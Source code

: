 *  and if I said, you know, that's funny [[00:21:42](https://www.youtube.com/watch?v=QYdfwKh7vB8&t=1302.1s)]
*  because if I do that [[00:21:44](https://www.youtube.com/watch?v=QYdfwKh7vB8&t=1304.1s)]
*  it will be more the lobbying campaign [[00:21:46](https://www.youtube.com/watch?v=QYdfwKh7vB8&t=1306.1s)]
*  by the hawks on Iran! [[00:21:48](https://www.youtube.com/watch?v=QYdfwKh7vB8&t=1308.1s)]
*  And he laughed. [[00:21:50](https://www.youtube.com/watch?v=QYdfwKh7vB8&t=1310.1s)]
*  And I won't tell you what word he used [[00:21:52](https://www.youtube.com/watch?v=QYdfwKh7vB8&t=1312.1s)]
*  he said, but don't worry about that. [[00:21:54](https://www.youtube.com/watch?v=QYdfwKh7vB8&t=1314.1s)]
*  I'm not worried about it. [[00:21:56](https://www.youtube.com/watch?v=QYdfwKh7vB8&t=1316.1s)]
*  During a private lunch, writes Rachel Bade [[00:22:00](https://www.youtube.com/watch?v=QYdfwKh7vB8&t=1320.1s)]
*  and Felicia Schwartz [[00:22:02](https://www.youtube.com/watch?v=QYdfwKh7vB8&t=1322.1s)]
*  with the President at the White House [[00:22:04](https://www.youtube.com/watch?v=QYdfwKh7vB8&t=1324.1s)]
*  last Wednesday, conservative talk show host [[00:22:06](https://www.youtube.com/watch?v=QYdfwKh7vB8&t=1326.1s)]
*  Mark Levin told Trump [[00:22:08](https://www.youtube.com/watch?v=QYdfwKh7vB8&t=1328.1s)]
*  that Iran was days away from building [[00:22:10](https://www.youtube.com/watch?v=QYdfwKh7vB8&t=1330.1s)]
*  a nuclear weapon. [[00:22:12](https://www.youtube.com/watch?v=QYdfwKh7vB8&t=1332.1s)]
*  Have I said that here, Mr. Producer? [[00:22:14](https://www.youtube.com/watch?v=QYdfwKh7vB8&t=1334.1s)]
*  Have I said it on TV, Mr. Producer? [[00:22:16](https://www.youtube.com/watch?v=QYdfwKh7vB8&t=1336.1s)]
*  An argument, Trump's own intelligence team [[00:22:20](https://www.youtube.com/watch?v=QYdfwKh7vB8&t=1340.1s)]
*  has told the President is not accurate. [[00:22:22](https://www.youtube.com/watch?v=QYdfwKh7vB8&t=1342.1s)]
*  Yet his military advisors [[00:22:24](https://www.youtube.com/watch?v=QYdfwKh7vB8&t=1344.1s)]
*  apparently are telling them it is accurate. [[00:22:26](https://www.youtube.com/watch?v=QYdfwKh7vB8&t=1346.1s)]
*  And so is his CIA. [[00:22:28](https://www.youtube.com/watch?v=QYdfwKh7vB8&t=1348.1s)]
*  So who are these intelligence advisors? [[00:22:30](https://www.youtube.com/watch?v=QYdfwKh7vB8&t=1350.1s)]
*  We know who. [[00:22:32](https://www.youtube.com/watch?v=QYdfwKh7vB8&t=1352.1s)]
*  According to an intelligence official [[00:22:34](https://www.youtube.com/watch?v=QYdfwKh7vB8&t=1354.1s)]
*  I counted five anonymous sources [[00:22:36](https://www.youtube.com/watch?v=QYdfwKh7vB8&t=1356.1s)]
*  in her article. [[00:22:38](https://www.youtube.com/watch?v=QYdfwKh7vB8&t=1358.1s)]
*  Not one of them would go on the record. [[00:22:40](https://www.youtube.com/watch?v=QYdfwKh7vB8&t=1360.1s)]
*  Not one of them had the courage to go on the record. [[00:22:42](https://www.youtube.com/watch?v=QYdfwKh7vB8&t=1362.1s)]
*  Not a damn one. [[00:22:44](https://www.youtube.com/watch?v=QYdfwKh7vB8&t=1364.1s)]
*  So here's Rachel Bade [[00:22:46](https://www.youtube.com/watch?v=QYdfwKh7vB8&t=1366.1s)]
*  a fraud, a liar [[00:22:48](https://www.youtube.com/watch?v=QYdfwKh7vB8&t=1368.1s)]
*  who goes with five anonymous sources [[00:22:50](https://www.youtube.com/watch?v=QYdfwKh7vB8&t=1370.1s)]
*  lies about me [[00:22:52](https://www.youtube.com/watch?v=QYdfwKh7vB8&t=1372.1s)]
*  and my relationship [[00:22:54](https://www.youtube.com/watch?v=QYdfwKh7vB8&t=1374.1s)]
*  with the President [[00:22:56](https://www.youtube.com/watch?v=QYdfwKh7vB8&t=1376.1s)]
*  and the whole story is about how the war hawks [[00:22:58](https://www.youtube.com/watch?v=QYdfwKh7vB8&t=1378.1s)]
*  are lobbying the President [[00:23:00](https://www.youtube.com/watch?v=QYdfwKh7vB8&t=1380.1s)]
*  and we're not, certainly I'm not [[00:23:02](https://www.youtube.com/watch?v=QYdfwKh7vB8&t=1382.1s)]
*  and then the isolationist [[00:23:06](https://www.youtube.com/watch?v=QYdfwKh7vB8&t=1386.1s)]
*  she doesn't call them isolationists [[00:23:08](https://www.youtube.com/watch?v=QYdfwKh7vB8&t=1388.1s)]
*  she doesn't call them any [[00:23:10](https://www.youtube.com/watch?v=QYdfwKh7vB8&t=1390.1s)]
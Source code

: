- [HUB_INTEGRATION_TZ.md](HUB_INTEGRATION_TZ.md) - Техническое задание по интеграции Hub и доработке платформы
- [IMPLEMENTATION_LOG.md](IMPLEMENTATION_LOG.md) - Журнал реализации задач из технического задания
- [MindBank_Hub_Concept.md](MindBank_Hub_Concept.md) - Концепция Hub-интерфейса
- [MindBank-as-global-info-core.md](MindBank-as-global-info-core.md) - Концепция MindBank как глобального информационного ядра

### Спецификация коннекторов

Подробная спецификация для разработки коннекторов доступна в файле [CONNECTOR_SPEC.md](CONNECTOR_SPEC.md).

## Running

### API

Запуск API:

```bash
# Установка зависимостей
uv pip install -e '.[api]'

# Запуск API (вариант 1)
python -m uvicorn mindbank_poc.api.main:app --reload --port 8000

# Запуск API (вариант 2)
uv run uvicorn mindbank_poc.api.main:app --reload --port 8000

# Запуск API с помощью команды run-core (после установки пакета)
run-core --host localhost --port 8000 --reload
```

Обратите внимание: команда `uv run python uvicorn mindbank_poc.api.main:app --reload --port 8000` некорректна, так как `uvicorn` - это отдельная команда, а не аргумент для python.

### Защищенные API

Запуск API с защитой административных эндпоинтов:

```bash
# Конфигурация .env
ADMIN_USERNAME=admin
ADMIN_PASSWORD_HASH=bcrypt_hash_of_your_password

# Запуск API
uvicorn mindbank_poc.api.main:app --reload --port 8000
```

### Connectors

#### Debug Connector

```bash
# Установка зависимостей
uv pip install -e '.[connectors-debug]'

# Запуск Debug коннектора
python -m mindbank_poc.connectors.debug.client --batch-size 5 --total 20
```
===============
• Exercise prompt: Retype exactly, and only, the lines above from the one where "who goes with" occurs up to and including the one where "and then the" occurs.

• Written solution:
*  who goes with five anonymous sources [[00:22:50](https://www.youtube.com/watch?v=QYdfwKh7vB8&t=1370.1s)]
*  lies about me [[00:22:52](https://www.youtube.com/watch?v=QYdfwKh7vB8&t=1372.1s)]
*  and my relationship [[00:22:54](https://www.youtube.com/watch?v=QYdfwKh7vB8&t=1374.1s)]
*  with the President [[00:22:56](https://www.youtube.com/watch?v=QYdfwKh7vB8&t=1376.1s)]
*  and the whole story is about how the war hawks [[00:22:58](https://www.youtube.com/watch?v=QYdfwKh7vB8&t=1378.1s)]
*  are lobbying the President [[00:23:00](https://www.youtube.com/watch?v=QYdfwKh7vB8&t=1380.1s)]
*  and we're not, certainly I'm not [[00:23:02](https://www.youtube.com/watch?v=QYdfwKh7vB8&t=1382.1s)]
*  and then the isolationist [[00:23:06](https://www.youtube.com/watch?v=QYdfwKh7vB8&t=1386.1s)]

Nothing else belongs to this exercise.